MATERIAL SUPPLIED
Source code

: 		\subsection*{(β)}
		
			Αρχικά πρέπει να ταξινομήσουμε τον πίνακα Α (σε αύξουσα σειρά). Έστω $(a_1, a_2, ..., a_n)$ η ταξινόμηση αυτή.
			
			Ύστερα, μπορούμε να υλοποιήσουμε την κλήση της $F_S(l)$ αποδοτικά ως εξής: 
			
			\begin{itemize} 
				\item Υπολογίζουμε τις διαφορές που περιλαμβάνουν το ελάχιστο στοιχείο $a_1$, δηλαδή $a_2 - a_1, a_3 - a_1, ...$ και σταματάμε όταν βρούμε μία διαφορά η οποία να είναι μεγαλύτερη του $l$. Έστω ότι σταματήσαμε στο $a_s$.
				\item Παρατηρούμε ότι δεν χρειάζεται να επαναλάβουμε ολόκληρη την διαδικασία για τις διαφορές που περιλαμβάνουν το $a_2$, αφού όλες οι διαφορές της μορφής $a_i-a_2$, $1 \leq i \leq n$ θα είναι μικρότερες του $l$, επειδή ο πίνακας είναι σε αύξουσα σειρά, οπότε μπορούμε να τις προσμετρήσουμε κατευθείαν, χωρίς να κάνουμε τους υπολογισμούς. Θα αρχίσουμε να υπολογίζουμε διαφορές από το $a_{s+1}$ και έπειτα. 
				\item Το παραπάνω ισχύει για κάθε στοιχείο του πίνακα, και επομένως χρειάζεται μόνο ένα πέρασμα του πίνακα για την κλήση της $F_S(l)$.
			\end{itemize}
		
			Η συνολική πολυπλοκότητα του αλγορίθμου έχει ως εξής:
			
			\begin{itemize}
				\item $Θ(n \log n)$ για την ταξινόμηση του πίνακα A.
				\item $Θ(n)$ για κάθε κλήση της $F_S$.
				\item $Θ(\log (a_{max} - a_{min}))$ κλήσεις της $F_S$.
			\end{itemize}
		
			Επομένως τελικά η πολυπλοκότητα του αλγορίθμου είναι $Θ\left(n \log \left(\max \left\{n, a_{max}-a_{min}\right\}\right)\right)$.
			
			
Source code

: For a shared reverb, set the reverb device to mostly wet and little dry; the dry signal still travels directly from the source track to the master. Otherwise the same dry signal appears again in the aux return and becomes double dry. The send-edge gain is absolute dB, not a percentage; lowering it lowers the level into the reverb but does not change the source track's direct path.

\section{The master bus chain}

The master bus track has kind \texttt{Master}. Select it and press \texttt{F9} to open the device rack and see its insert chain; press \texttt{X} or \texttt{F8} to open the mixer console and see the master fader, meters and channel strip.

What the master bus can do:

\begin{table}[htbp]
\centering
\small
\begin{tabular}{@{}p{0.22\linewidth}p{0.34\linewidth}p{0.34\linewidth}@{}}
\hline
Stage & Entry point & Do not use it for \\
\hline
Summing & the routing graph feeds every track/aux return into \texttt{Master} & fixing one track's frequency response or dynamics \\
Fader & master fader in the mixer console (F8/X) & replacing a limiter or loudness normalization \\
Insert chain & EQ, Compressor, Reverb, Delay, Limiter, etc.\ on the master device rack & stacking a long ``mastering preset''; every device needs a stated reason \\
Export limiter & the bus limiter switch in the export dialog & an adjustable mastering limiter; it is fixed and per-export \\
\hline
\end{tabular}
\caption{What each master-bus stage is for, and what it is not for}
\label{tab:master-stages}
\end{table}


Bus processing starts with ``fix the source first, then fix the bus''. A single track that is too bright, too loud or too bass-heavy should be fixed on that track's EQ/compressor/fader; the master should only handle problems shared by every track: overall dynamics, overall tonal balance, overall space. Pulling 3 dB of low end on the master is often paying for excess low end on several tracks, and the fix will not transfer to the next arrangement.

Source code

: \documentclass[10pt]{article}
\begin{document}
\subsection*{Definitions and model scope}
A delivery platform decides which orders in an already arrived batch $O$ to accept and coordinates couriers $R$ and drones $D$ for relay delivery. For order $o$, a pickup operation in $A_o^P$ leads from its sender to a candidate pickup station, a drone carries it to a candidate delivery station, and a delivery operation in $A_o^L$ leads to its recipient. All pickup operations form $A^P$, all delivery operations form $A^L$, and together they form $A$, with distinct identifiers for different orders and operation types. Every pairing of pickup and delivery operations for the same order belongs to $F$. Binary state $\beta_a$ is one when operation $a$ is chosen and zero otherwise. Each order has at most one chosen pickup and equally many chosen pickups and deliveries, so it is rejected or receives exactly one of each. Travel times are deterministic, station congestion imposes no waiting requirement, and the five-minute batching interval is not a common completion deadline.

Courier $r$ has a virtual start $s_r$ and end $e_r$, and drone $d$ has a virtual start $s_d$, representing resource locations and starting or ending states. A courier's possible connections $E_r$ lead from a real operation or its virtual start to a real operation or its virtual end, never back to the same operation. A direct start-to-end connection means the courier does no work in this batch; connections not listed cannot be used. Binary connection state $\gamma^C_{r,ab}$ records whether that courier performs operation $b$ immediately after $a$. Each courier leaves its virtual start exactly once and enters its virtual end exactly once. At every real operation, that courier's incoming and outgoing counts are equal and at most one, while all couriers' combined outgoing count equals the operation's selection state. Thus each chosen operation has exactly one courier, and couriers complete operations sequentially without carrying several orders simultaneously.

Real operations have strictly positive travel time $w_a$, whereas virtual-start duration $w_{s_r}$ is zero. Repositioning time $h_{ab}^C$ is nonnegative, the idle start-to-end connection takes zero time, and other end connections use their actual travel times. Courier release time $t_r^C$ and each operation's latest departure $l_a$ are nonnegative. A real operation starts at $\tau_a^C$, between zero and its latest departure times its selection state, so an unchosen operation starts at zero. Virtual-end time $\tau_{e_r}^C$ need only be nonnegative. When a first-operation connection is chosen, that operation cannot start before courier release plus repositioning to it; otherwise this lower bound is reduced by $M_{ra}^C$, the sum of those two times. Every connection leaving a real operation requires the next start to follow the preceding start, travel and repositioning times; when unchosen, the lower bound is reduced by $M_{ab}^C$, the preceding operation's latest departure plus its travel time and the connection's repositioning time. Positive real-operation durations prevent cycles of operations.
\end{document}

PROBLEM TO SOLVE
Exactly reproduce the entries in their entirety.

ANSWER SPACE
Source code

: 		\subsection*{(β)}
		
			Αρχικά πρέπει να ταξινομήσουμε τον πίνακα Α (σε αύξουσα σειρά). Έστω $(a_1, a_2, ..., a_n)$ η ταξινόμηση αυτή.
			
			Ύστερα, μπορούμε να υλοποιήσουμε την κλήση της $F_S(l)$ αποδοτικά ως εξής: 
			
			\begin{itemize} 
				\item Υπολογίζουμε τις διαφορές που περιλαμβάνουν το ελάχιστο στοιχείο $a_1$, δηλαδή $a_2 - a_1, a_3 - a_1, ...$ και σταματάμε όταν βρούμε μία διαφορά η οποία να είναι μεγαλύτερη του $l$. Έστω ότι σταματήσαμε στο $a_s$.
				\item Παρατηρούμε ότι δεν χρειάζεται να επαναλάβουμε ολόκληρη την διαδικασία για τις διαφορές που περιλαμβάνουν το $a_2$, αφού όλες οι διαφορές της μορφής $a_i-a_2$, $1 \leq i \leq n$ θα είναι μικρότερες του $l$, επειδή ο πίνακας είναι σε αύξουσα σειρά, οπότε μπορούμε να τις προσμετρήσουμε κατευθείαν, χωρίς να κάνουμε τους υπολογισμούς. Θα αρχίσουμε να υπολογίζουμε διαφορές από το $a_{s+1}$ και έπειτα. 
				\item Το παραπάνω ισχύει για κάθε στοιχείο του πίνακα, και επομένως χρειάζεται μόνο ένα πέρασμα του πίνακα για την κλήση της $F_S(l)$.
			\end{itemize}
		
			Η συνολική πολυπλοκότητα του αλγορίθμου έχει ως εξής:
			
			\begin{itemize}
				\item $Θ(n \log n)$ για την ταξινόμηση του πίνακα A.
				\item $Θ(n)$ για κάθε κλήση της $F_S$.
				\item $Θ(\log (a_{max} - a_{min}))$ κλήσεις της $F_S$.
			\end{itemize}
		
			Επομένως τελικά η πολυπλοκότητα του αλγορίθμου είναι $Θ\left(n \log \left(\max \left\{n, a_{max}-a_{min}\right\}\right)\right)$.
			
			
Source code

: For a shared reverb, set the reverb device to mostly wet and little dry; the dry signal still travels directly from the source track to the master. Otherwise the same dry signal appears again in the aux return and becomes double dry. The send-edge gain is absolute dB, not a percentage; lowering it lowers the level into the reverb but does not change the source track's direct path.

\section{The master bus chain}

The master bus track has kind \texttt{Master}. Select it and press \texttt{F9} to open the device rack and see its insert chain; press \texttt{X} or \texttt{F8} to open the mixer console and see the master fader, meters and channel strip.

What the master bus can do:

\begin{table}[htbp]
\centering
\small
\begin{tabular}{@{}p{0.22\linewidth}p{0.34\linewidth}p{0.34\linewidth}@{}}
\hline
Stage & Entry point & Do not use it for \\
\hline
Summing & the routing graph feeds every track/aux return into \texttt{Master} & fixing one track's frequency response or dynamics \\
Fader & master fader in the mixer console (F8/X) & replacing a limiter or loudness normalization \\
Insert chain & EQ, Compressor, Reverb, Delay, Limiter, etc.\ on the master device rack & stacking a long ``mastering preset''; every device needs a stated reason \\
Export limiter & the bus limiter switch in the export dialog & an adjustable mastering limiter; it is fixed and per-export \\
\hline
\end{tabular}
\caption{What each master-bus stage is for, and what it is not for}
\label{tab:master-stages}
\end{table}


Bus processing starts with ``fix the source first, then fix the bus''. A single track that is too bright, too loud or too bass-heavy should be fixed on that track's EQ/compressor/fader; the master should only handle problems shared by every track: overall dynamics, overall tonal balance, overall space. Pulling 3 dB of low end on the master is often paying for excess low end on several tracks, and the fix will not transfer to the next arrangement.

Source code

: \documentclass[10pt]{article}
\begin{document}
\subsection*{Definitions and model scope}
A delivery platform decides which orders in an already arrived batch $O$ to accept and coordinates couriers $R$ and drones $D$ for relay delivery. For order $o$, a pickup operation in $A_o^P$ leads from its sender to a candidate pickup station, a drone carries it to a candidate delivery station, and a delivery operation in $A_o^L$ leads to its recipient. All pickup operations form $A^P$, all delivery operations form $A^L$, and together they form $A$, with distinct identifiers for different orders and operation types. Every pairing of pickup and delivery operations for the same order belongs to $F$. Binary state $\beta_a$ is one when operation $a$ is chosen and zero otherwise. Each order has at most one chosen pickup and equally many chosen pickups and deliveries, so it is rejected or receives exactly one of each. Travel times are deterministic, station congestion imposes no waiting requirement, and the five-minute batching interval is not a common completion deadline.

Courier $r$ has a virtual start $s_r$ and end $e_r$, and drone $d$ has a virtual start $s_d$, representing resource locations and starting or ending states. A courier's possible connections $E_r$ lead from a real operation or its virtual start to a real operation or its virtual end, never back to the same operation. A direct start-to-end connection means the courier does no work in this batch; connections not listed cannot be used. Binary connection state $\gamma^C_{r,ab}$ records whether that courier performs operation $b$ immediately after $a$. Each courier leaves its virtual start exactly once and enters its virtual end exactly once. At every real operation, that courier's incoming and outgoing counts are equal and at most one, while all couriers' combined outgoing count equals the operation's selection state. Thus each chosen operation has exactly one courier, and couriers complete operations sequentially without carrying several orders simultaneously.

Real operations have strictly positive travel time $w_a$, whereas virtual-start duration $w_{s_r}$ is zero. Repositioning time $h_{ab}^C$ is nonnegative, the idle start-to-end connection takes zero time, and other end connections use their actual travel times. Courier release time $t_r^C$ and each operation's latest departure $l_a$ are nonnegative. A real operation starts at $\tau_a^C$, between zero and its latest departure times its selection state, so an unchosen operation starts at zero. Virtual-end time $\tau_{e_r}^C$ need only be nonnegative. When a first-operation connection is chosen, that operation cannot start before courier release plus repositioning to it; otherwise this lower bound is reduced by $M_{ra}^C$, the sum of those two times. Every connection leaving a real operation requires the next start to follow the preceding start, travel and repositioning times; when unchosen, the lower bound is reduced by $M_{ab}^C$, the preceding operation's latest departure plus its travel time and the connection's repositioning time. Positive real-operation durations prevent cycles of operations.
\end{document}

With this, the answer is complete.